2回
2019/11 訪問
今夜もとんきは大盛況
秋の日は釣瓶落とし。
五時なのにあたりは真っ暗。
とんかつとんきの紺色の暖簾の向こうに暖色の灯りが硝子越しにちらちらする。
何とも懐かしいような暖かいような玄関口に吸い込まれる。
店内は既に満員。
カウンターの後ろの待ち合い椅子もいっぱいで、立ち待ちが5人程。
店全体を仕切る一番番頭とおぼしき初老の男性からオーダーを聴かれる。
ロースを。
客の特徴をメモとり、待ち合い席にバラバラに座っても決して順番は間違えない。
一度あのメモカードを見てみたいものだ。
入店から小一時間で着膳。
その間舞台となる厨房をずっと眺めている。
無駄な動きや無駄な会話は全くない。
相変わらす芸術的な調理場だ。
時間を忘れて舞台を楽しんだ後、キャベツととんかつにソースをかけて。
衣は薄め、じっくり時間をかけて揚げられたロースカツ。
変わらぬ旨さは言うまでもない。
ご飯も豚汁も、キャベツも漬物も、素晴らしい。
帰る頃には更に超満員。
今夜もとんきは大盛況だった。
2019/11/17 更新
2018/05 訪問
厨房は舞台、キャストはそれぞれの役割を完璧に演じ切る
店に入った瞬間からパフォーマンスは始まります。
人数を聞かれ、「ロースかヒレか串カツか」と白髪の初老の番頭さんに尋ねられます。
「ロース」と答え、着席。
番頭さんは紙に何かを書いています。
決して客扱いが丁寧なわけではありません。
ある意味、機械的です。
カウンター席の後ろにある壁際の長椅子には順番を無視して客がバラバラに座ります。
どんなに混んでいても決して順番を間違えることはありません。
紙には何を書いているのだろう?
似顔絵か?まさか、客の特徴を控えているのか?
このスタイルは30年以上前から変わりません。
来た順に席に案内してくれます。
今日はカウンターの一番入り口側。
この店の大きな特徴は広い調理場をカウンター席からすべて見せていること。
衣付けから揚げ、油切り、盛り付け、調理の過程を明るい照明のもと全てを客に晒すのです。
厨房もカウンターも檜作り。
毎日徹底的に清掃しなければ、調理場をそのまま客に見せることはできないでしょう。
舞台裏をあえて客の前に晒し、表舞台に仕立てているのです。
調理をする人々は全員無口、真剣そのもの。
何しろ客は待っている間、その一挙手一投足を見ているのですから。
今日は衣をつける工程の前に着席しました。
小麦粉→卵→小麦粉→卵→パン粉の順でつけて、油の入った大きな釜に投げ込む。
私の前の職人はこの作業を真剣にひたすらに続けていました。
調理場内の職人たちはそれぞれの持ち場の工程をひたすらこなしているのです。
スポーツ観戦に感動するのと同様、人が真剣に仕事をしている姿は素晴らしいものです。
12~13分で着膳。

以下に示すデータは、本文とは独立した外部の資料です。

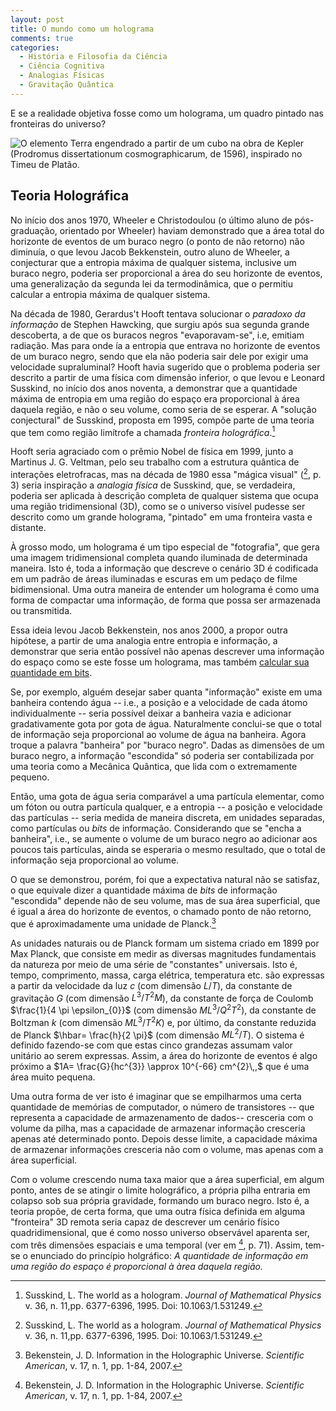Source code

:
 ```yaml
---
layout: post
title: O mundo como um holograma
comments: true
categories:
  - História e Filosofia da Ciência
  - Ciência Cognitiva
  - Analogias Físicas
  - Gravitação Quântica
---
```


E se a realidade objetiva fosse como um holograma, um quadro pintado nas fronteiras do universo?

 ![O elemento Terra engendrado a partir de um cubo na obra de Kepler (Prodromus dissertationum cosmographicarum, de 1596), inspirado no Timeu de Platão.](https://otelegrafo.com/images/135px-Kepler_Hexahedron_Earth.svg)

## Teoria Holográfica
No início dos anos 1970, Wheeler e Christodoulou (o último aluno de pós-graduação, orientado por Wheeler) haviam demonstrado que a área total do horizonte de eventos de um buraco negro (o ponto de não retorno) não diminuía, o que levou Jacob Bekkenstein, outro aluno de Wheeler, a conjecturar que a entropia máxima de qualquer sistema, inclusive um buraco negro, poderia ser proporcional a área do seu horizonte de eventos, uma generalização da segunda lei da termodinâmica, que o permitiu calcular a entropia máxima de qualquer sistema.

Na década de 1980, Gerardus't Hooft tentava solucionar o _paradoxo da informação_ de Stephen Hawcking, que surgiu após sua segunda grande descoberta, a de que os buracos negros "evaporavam-se", i.e, emitiam radiação. Mas para onde ía a entropia que entrava no horizonte de eventos de um buraco negro, sendo que ela não poderia sair dele por exigir uma velocidade supraluminal? Hooft havia sugerido que o problema poderia ser descrito a partir de uma física com dimensão inferior, o que levou e Leonard Susskind, no início dos anos noventa, a demonstrar que a quantidade máxima de entropia em uma região do espaço era proporcional à área daquela região, e não o seu volume, como seria de se esperar. A "solução conjectural"  de Susskind, proposta em 1995, compõe parte de uma teoria que tem como região limítrofe a chamada _fronteira holográfica_.[^2]

Hooft seria agraciado com o prêmio Nobel de física em 1999, junto a Martinus J. G. Veltman, pelo seu trabalho com a estrutura quântica de interações eletrofracas, mas na década de 1980 essa "mágica visual" ([^2], p. 3) seria inspiração a _analogia física_ de Susskind, que, se verdadeira, poderia ser aplicada à descrição completa de qualquer sistema que ocupa uma região tridimensional (3D), como se o universo visível pudesse ser descrito como um grande holograma, "pintado" em uma fronteira vasta e distante.

À grosso modo, um holograma é um tipo especial de "fotografia", que gera uma imagem tridimensional completa quando iluminada de determinada maneira. Isto é, toda a informação que descreve o cenário 3D é codificada em um padrão de áreas iluminadas e escuras em um pedaço de filme bidimensional. Uma outra maneira de entender um holograma é como uma forma de compactar uma informação, de forma que possa ser armazenada ou transmitida.

Essa ideia levou Jacob Bekkenstein, nos anos 2000, a propor outra hipótese, a partir de uma analogia entre entropia e informação, a demonstrar que seria então possível não apenas descrever uma informação do espaço como se este fosse um holograma, mas também [calcular sua quantidade em bits](https://otelegrafo.com/a-analogia-cerebro-computador/).

Se, por exemplo, alguém desejar saber quanta "informação" existe em uma banheira contendo água -- i.e., a posição e a velocidade de cada átomo individualmente -- seria possível deixar a banheira vazia e adicionar gradativamente gota por gota de água. Naturalmente conclui-se que o total de informação seja proporcional ao volume de água na banheira. Agora troque a palavra "banheira" por "buraco negro". Dadas as dimensões de um buraco negro, a informação "escondida" só poderia ser contabilizada por uma teoria como a Mecânica Quântica, que lida com o extremamente pequeno.

Então, uma gota de água seria comparável a uma partícula elementar, como um fóton ou outra partícula qualquer, e a entropia -- a posição e velocidade das partículas -- seria medida de maneira discreta, em unidades separadas, como partículas ou _bits_ de informação. Considerando que se "encha a banheira", i.e., se aumente o volume de um buraco negro ao adicionar aos poucos tais partículas, ainda se esperaria o mesmo resultado, que o total de informação seja proporcional ao volume.

O que se demonstrou, porém, foi que a expectativa natural não se satisfaz, o que equivale dizer a quantidade máxima de _bits_ de informação "escondida" depende não de seu volume, mas de sua área superficial, que é igual a área do horizonte de eventos, o chamado ponto de não retorno, que é aproximadamente uma unidade de Planck.[^3]

As unidades naturais ou de Planck formam um sistema criado em 1899 por Max Planck, que consiste em medir as diversas magnitudes fundamentais da natureza por meio de uma série de "constantes" universais. Isto é, tempo, comprimento, massa, carga elétrica, temperatura etc. são expressas a partir da velocidade da luz $c$ (com dimensão $L/T$), da constante de gravitação $G$ (com dimensão $L^{3}/T^{2}M$), da constante de força de Coulomb $\frac{1}{4 \pi \epsilon_{0}}$ (com dimensão $M L^{3}/Q^{2} T^{2}$), da constante de Boltzman $k$ (com dimensão $M L^{3}/T^{2}K$) e, por último, da constante reduzida de Planck $\hbar= \frac{h}{2 \pi}$ (com dimensão $ML^{2}/T$). O sistema é definido fazendo-se com que estas cinco grandezas assumam valor unitário ao serem expressas. Assim, a área do horizonte de eventos é algo próximo a $1A= \frac{G}{hc^{3}} \approx 10^{-66} cm^{2}\,,$ que é uma área muito pequena.

Uma outra forma de ver isto é imaginar que se empilharmos uma certa quantidade de memórias de computador, o número de transistores -- que representa a capacidade de armazenamento de dados-- cresceria com o volume da pilha, mas a capacidade de armazenar informação cresceria apenas até determinado ponto. Depois desse limite, a capacidade máxima de armazenar informações cresceria não com o volume, mas apenas com a área superficial.

Com o volume crescendo numa taxa maior que a área superficial, em algum ponto, antes de se atingir o limite holográfico, a própria pilha entraria em colapso sob sua própria gravidade, formando um buraco negro. Isto é, a teoria propõe, de certa forma, que uma outra física definida em alguma "fronteira" 3D remota seria capaz de descrever um cenário físico quadridimensional, que é como nosso universo observável aparenta ser, com três dimensões espaciais e uma temporal (ver em [^3], p. 71). Assim, tem-se o enunciado do princípio holgráfico: *A quantidade de informação em uma região do espaço é proporcional à àrea daquela região.*

[^1]:  Stephens, C. R. et al. Black hole evaporation without information loss. _Classical and Quantum Gravity_, v. 11, n. 3, pp. 621–647, 1994. Disp. em: [iopscience](https://iopscience.iop.org/article/10.1088/0264-9381/11/3/014)

[^2]: Susskind, L. The world as a hologram. _Journal of Mathematical Physics_ v. 36, n. 11,pp. 6377-6396, 1995. Doi: 10.1063/1.531249.

[^3]: Bekenstein, J. D. Information in the Holographic Universe. _Scientific American_, v. 17, n. 1, pp. 1-84, 2007.
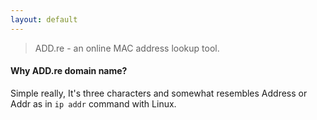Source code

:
 ```yaml
---
layout: default
---
```


> ADD.re - an online MAC address lookup tool.  

#### Why ADD.re domain name?
Simple really, It's three characters and somewhat resembles Address or Addr as in `ip addr` command with Linux.
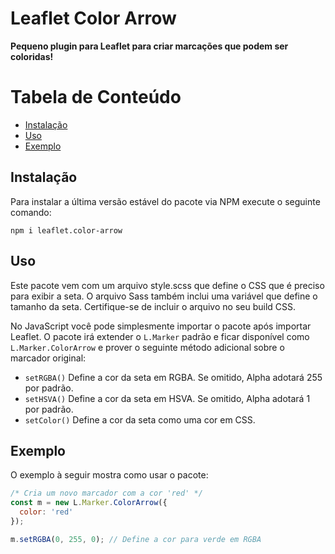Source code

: # Leaflet Color Arrow

**Pequeno plugin para Leaflet para criar marcações que podem ser coloridas!**

# Tabela de Conteúdo
- [Instalação](#instalacao)
- [Uso](#uso)
- [Exemplo](#exemplo)

## Instalação

Para instalar a última versão estável do pacote via NPM execute o seguinte comando:

```
npm i leaflet.color-arrow
```

## Uso

Este pacote vem com um arquivo style.scss que define o CSS que é preciso para exibir a seta. O arquivo Sass também inclui uma variável que define o tamanho da seta. Certifique-se de incluir o arquivo no seu build CSS.

No JavaScript você pode simplesmente importar o pacote após importar Leaflet. O pacote irá extender o `L.Marker` padrão e ficar disponível como `L.Marker.ColorArrow` e prover o seguinte método adicional sobre o marcador original:

- `setRGBA()` Define a cor da seta em RGBA. Se omitido, Alpha adotará 255 por padrão.
- `setHSVA()` Define a cor da seta em HSVA. Se omitido, Alpha adotará 1 por padrão.
- `setColor()` Define a cor da seta como uma cor em CSS.

## Exemplo

O exemplo à seguir mostra como usar o pacote:

```js
/* Cria um novo marcador com a cor 'red' */
const m = new L.Marker.ColorArrow({
  color: 'red'
});

m.setRGBA(0, 255, 0); // Define a cor para verde em RGBA
```
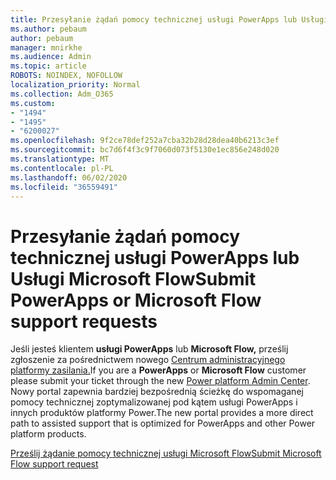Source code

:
 ```yaml
---
title: Przesyłanie żądań pomocy technicznej usługi PowerApps lub Usługi Microsoft Flow
ms.author: pebaum
author: pebaum
manager: mnirkhe
ms.audience: Admin
ms.topic: article
ROBOTS: NOINDEX, NOFOLLOW
localization_priority: Normal
ms.collection: Adm_O365
ms.custom:
- "1494"
- "1495"
- "6200027"
ms.openlocfilehash: 9f2ce78def252a7cba32b28d28dea40b6213c3ef
ms.sourcegitcommit: bc7d6f4f3c9f7060d073f5130e1ec856e248d020
ms.translationtype: MT
ms.contentlocale: pl-PL
ms.lasthandoff: 06/02/2020
ms.locfileid: "36559491"
---
```

# <a name="submit-powerapps-or-microsoft-flow-support-requests"></a><span data-ttu-id="ea84c-102">Przesyłanie żądań pomocy technicznej usługi PowerApps lub Usługi Microsoft Flow</span><span class="sxs-lookup"><span data-stu-id="ea84c-102">Submit PowerApps or Microsoft Flow support requests</span></span>

<span data-ttu-id="ea84c-103">Jeśli jesteś klientem **usługi PowerApps** lub **Microsoft Flow,** prześlij zgłoszenie za pośrednictwem nowego [Centrum administracyjnego platformy zasilania.](https://admin.powerplatform.microsoft.com/support?newTicket&product=15819)</span><span class="sxs-lookup"><span data-stu-id="ea84c-103">If you are a **PowerApps** or **Microsoft Flow** customer please submit your ticket through the new [Power platform Admin Center](https://admin.powerplatform.microsoft.com/support?newTicket&product=15819).</span></span> <span data-ttu-id="ea84c-104">Nowy portal zapewnia bardziej bezpośrednią ścieżkę do wspomaganej pomocy technicznej zoptymalizowanej pod kątem usługi PowerApps i innych produktów platformy Power.</span><span class="sxs-lookup"><span data-stu-id="ea84c-104">The new portal provides a more direct path to assisted support that is optimized for PowerApps and other Power platform products.</span></span>

[<span data-ttu-id="ea84c-105">Prześlij żądanie pomocy technicznej usługi Microsoft Flow</span><span class="sxs-lookup"><span data-stu-id="ea84c-105">Submit Microsoft Flow support request</span></span>](https://admin.powerplatform.microsoft.com/support?newTicket&product=Flow)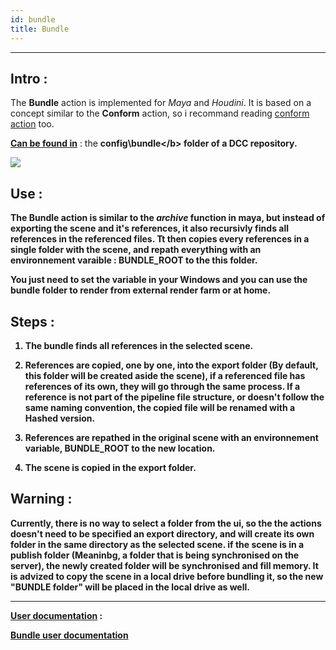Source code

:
 ```yaml
---
id: bundle
title: Bundle
---
```


___

## Intro :

The **Bundle** action is implemented for *Maya* and *Houdini*. It is based on a concept similar to the **Conform** action, so i recommand reading [conform action](.\conform.md) too.


<u><b>Can be found in</b></u> : the <b>config\bundle\</b> folder of a DCC repository.

![](/img/bundle_location.png)

## Use :

The **Bundle** action is similar to the *archive* function in maya, but instead of exporting the scene and it's references, it also **recursivly** finds all references in the referenced files. Tt then copies every references in a single folder with the scene, and repath everything with an environnement varaible : **BUNDLE_ROOT** to the this folder.

You just need to set the variable in your Windows and you can use the bundle folder to render from external render farm or at home.


## Steps :

1. The bundle finds all references in the selected scene.

2. References are copied, one by one, into the export folder (By default, this folder will be created aside the scene), if a referenced file has references of its own, they will go through the same process.
If a reference is not part of the pipeline file structure, or doesn't follow the same naming convention, the copied file will be renamed with a **Hashed** version.


3. References are repathed in the original scene with an environnement variable, **BUNDLE_ROOT** to the new location.
 
4. The scene is copied in the export folder.

## Warning :

Currently, there is no way to select a folder from the ui, so the the actions doesn't need to be specified an export directory, and will create its own folder in the same directory as the selected scene. if the scene is in a **publish** folder (Meaninbg, a folder that is being synchronised on the server), the newly created folder will be synchronised and fill memory.
It is advized to copy the scene in a local drive before bundling it, so the new "BUNDLE folder" will be placed in the local drive as well.

___

<u><b>User documentation</b></u> : 

[Bundle user documentation](../../../user/action.md)

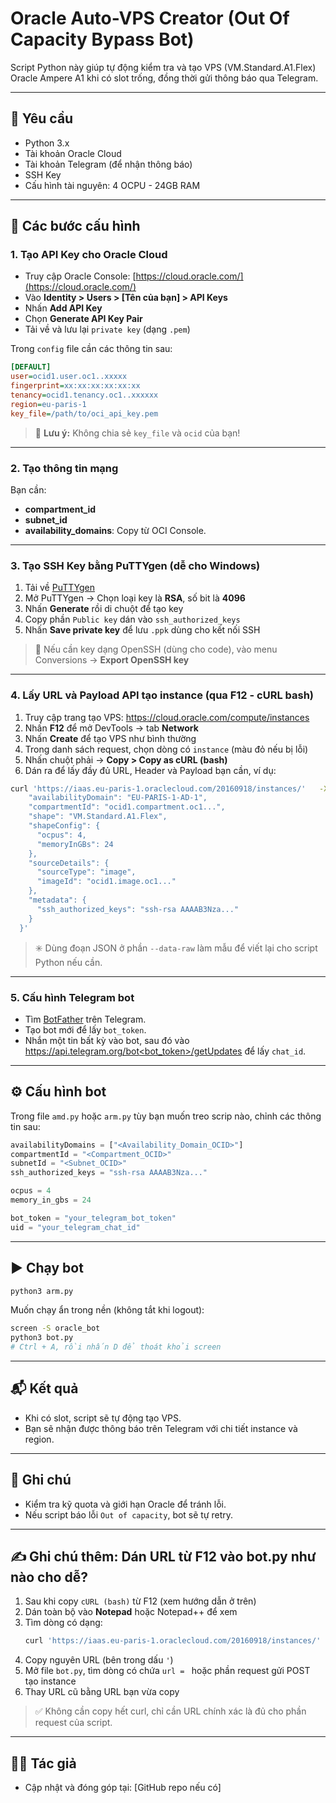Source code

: 
# Oracle Auto-VPS Creator (Out Of Capacity Bypass Bot)

Script Python này giúp tự động kiểm tra và tạo VPS (VM.Standard.A1.Flex) Oracle Ampere A1 khi có slot trống, đồng thời gửi thông báo qua Telegram.

---

## 📌 Yêu cầu

- Python 3.x
- Tài khoản Oracle Cloud
- Tài khoản Telegram (để nhận thông báo)
- SSH Key
- Cấu hình tài nguyên: 4 OCPU - 24GB RAM

---

## 🧾 Các bước cấu hình

### 1. Tạo API Key cho Oracle Cloud

- Truy cập Oracle Console: [https://cloud.oracle.com/](https://cloud.oracle.com/)
- Vào **Identity > Users > [Tên của bạn] > API Keys**
- Nhấn **Add API Key**
- Chọn **Generate API Key Pair**
- Tải về và lưu lại `private key` (dạng `.pem`)

Trong `config` file cần các thông tin sau:

```ini
[DEFAULT]
user=ocid1.user.oc1..xxxxx
fingerprint=xx:xx:xx:xx:xx:xx
tenancy=ocid1.tenancy.oc1..xxxxxx
region=eu-paris-1
key_file=/path/to/oci_api_key.pem
```

> 🔐 **Lưu ý:** Không chia sẻ `key_file` và `ocid` của bạn!

---

### 2. Tạo thông tin mạng

Bạn cần:

- **compartment_id**
- **subnet_id**
- **availability_domains**: Copy từ OCI Console.

---


### 3. Tạo SSH Key bằng PuTTYgen (dễ cho Windows)

1. Tải về [PuTTYgen](https://www.chiark.greenend.org.uk/~sgtatham/putty/latest.html)
2. Mở PuTTYgen → Chọn loại key là **RSA**, số bit là **4096**
3. Nhấn **Generate** rồi di chuột để tạo key
4. Copy phần `Public key` dán vào `ssh_authorized_keys`
5. Nhấn **Save private key** để lưu `.ppk` dùng cho kết nối SSH

> 🔁 Nếu cần key dạng OpenSSH (dùng cho code), vào menu Conversions → **Export OpenSSH key**

---
### 4. Lấy URL và Payload API tạo instance (qua F12 - cURL bash)

1. Truy cập trang tạo VPS: https://cloud.oracle.com/compute/instances
2. Nhấn **F12** để mở DevTools → tab **Network**
3. Nhấn **Create** để tạo VPS như bình thường
4. Trong danh sách request, chọn dòng có `instance` (màu đỏ nếu bị lỗi)
5. Nhấn chuột phải → **Copy > Copy as cURL (bash)**
6. Dán ra để lấy đầy đủ URL, Header và Payload bạn cần, ví dụ:

```bash
curl 'https://iaas.eu-paris-1.oraclecloud.com/20160918/instances/'   -X POST   -H 'Authorization: Bearer ...'   -H 'Content-Type: application/json'   --data-raw '{
    "availabilityDomain": "EU-PARIS-1-AD-1",
    "compartmentId": "ocid1.compartment.oc1...",
    "shape": "VM.Standard.A1.Flex",
    "shapeConfig": {
      "ocpus": 4,
      "memoryInGBs": 24
    },
    "sourceDetails": {
      "sourceType": "image",
      "imageId": "ocid1.image.oc1..."
    },
    "metadata": {
      "ssh_authorized_keys": "ssh-rsa AAAAB3Nza..."
    }
  }'
```

> ✳️ Dùng đoạn JSON ở phần `--data-raw` làm mẫu để viết lại cho script Python nếu cần.

---


### 5. Cấu hình Telegram bot

- Tìm [BotFather](https://t.me/BotFather) trên Telegram.
- Tạo bot mới để lấy `bot_token`.
- Nhắn một tin bất kỳ vào bot, sau đó vào [https://api.telegram.org/bot<bot_token>/getUpdates](https://api.telegram.org/bot<bot_token>/getUpdates) để lấy `chat_id`.

---

## ⚙️ Cấu hình bot

Trong file `amd.py` hoặc `arm.py` tùy bạn muốn treo scrip nào, chỉnh các thông tin sau:

```python
availabilityDomains = ["<Availability_Domain_OCID>"]
compartmentId = "<Compartment_OCID>"
subnetId = "<Subnet_OCID>"
ssh_authorized_keys = "ssh-rsa AAAAB3Nza..."

ocpus = 4
memory_in_gbs = 24

bot_token = "your_telegram_bot_token"
uid = "your_telegram_chat_id"
```

---

## ▶️ Chạy bot

```bash
python3 arm.py
```

Muốn chạy ẩn trong nền (không tắt khi logout):

```bash
screen -S oracle_bot
python3 bot.py
# Ctrl + A, rồi nhấn D để thoát khỏi screen
```

---

## 📬 Kết quả

- Khi có slot, script sẽ tự động tạo VPS.
- Bạn sẽ nhận được thông báo trên Telegram với chi tiết instance và region.

---

## 🧯 Ghi chú

- Kiểm tra kỹ quota và giới hạn Oracle để tránh lỗi.
- Nếu script báo lỗi `Out of capacity`, bot sẽ tự retry.

---

## ✍️ Ghi chú thêm: Dán URL từ F12 vào bot.py như nào cho dễ?

1. Sau khi copy `cURL (bash)` từ F12 (xem hướng dẫn ở trên)
2. Dán toàn bộ vào **Notepad** hoặc Notepad++ để xem
3. Tìm dòng có dạng:
   ```bash
   curl 'https://iaas.eu-paris-1.oraclecloud.com/20160918/instances/' \
   ```
4. Copy nguyên URL (bên trong dấu `'`)
5. Mở file `bot.py`, tìm dòng có chứa `url = ` hoặc phần request gửi POST tạo instance
6. Thay URL cũ bằng URL bạn vừa copy

> ✅ Không cần copy hết curl, chỉ cần URL chính xác là đủ cho phần request của script.

---

## 🧑‍💻 Tác giả

- Cập nhật và đóng góp tại: [GitHub repo nếu có]
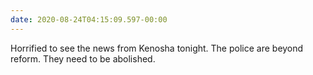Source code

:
 ```yaml
---
date: 2020-08-24T04:15:09.597-00:00
---
```

Horrified to see the news from Kenosha tonight. The police are beyond reform. They need to be abolished.
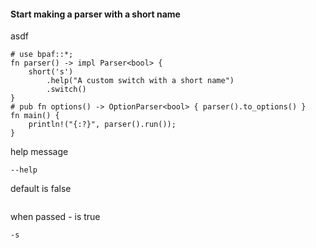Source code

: #### Start making a parser with a short name


asdf

```rust,id:1
# use bpaf::*;
fn parser() -> impl Parser<bool> {
    short('s')
        .help("A custom switch with a short name")
        .switch()
}
# pub fn options() -> OptionParser<bool> { parser().to_options() }
fn main() {
    println!("{:?}", parser().run());
}
```

help message

```run,id:1
--help
```

default is false
```run,id:1

```

when passed - is true
```run,id:1
-s
```

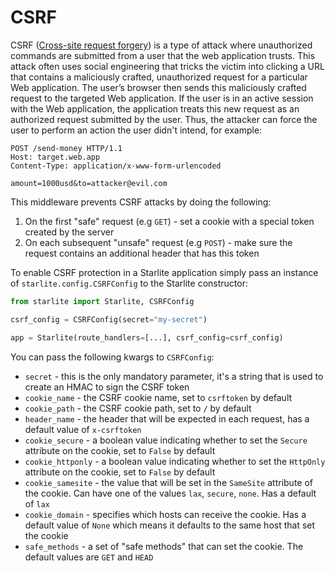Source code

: # CSRF

CSRF ([Cross-site request forgery](https://en.wikipedia.org/wiki/Cross-site_request_forgery)) is a type of attack
where unauthorized commands are submitted from a user that the web application trusts. This attack often uses
social engineering that tricks the victim into clicking a URL that contains a maliciously crafted, unauthorized
request for a particular Web application. The user’s browser then sends this maliciously crafted request to the
targeted Web application. If the user is in an active session with the Web application, the application treats
this new request as an authorized request submitted by the user. Thus, the attacker can force the user to perform
an action the user didn't intend, for example:

```text
POST /send-money HTTP/1.1
Host: target.web.app
Content-Type: application/x-www-form-urlencoded

amount=1000usd&to=attacker@evil.com
```

This middleware prevents CSRF attacks by doing the following:

1. On the first "safe" request (e.g `GET`) - set a cookie with a special token created by the server
2. On each subsequent "unsafe" request (e.g `POST`) - make sure the request contains an additional header that has
   this token

To enable CSRF protection in a Starlite application simply pass an instance of `starlite.config.CSRFConfig`
to the Starlite constructor:

```python
from starlite import Starlite, CSRFConfig

csrf_config = CSRFConfig(secret="my-secret")

app = Starlite(route_handlers=[...], csrf_config=csrf_config)
```

You can pass the following kwargs to `CSRFConfig`:

- `secret` - this is the only mandatory parameter, it's a string that is used to create an HMAC to sign the CSRF token
- `cookie_name` - the CSRF cookie name, set to `csrftoken` by default
- `cookie_path` - the CSRF cookie path, set to `/` by default
- `header_name` - the header that will be expected in each request, has a default value of `x-csrftoken`
- `cookie_secure` - a boolean value indicating whether to set the `Secure` attribute on the cookie, set to `False`
  by default
- `cookie_httponly` - a boolean value indicating whether to set the `HttpOnly` attribute on the cookie, set to `False`
  by default
- `cookie_samesite` - the value that will be set in the `SameSite` attribute of the cookie. Can have one of the
  values `lax`, `secure`, `none`. Has a default of `lax`
- `cookie_domain` - specifies which hosts can receive the cookie. Has a default value of `None` which means it
  defaults to the same host that set the cookie
- `safe_methods` - a set of "safe methods" that can set the cookie. The default values are `GET` and `HEAD`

ロースかつにはソースがちょっとかかっています。
味には好み、賛否両論があるでしょう。
最近はやりの柔らかいSPF豚というわけではありません。
どちらかというと、肉は固め、ともすると衣と肉が分離してしまうことに違和感を感じる人もいるようです。
しかし、私はここのとんかつが大好きです。
とんかつの頂点だと思っています。
私にとってはずっと残しておきたい味、そして店の雰囲気なのです。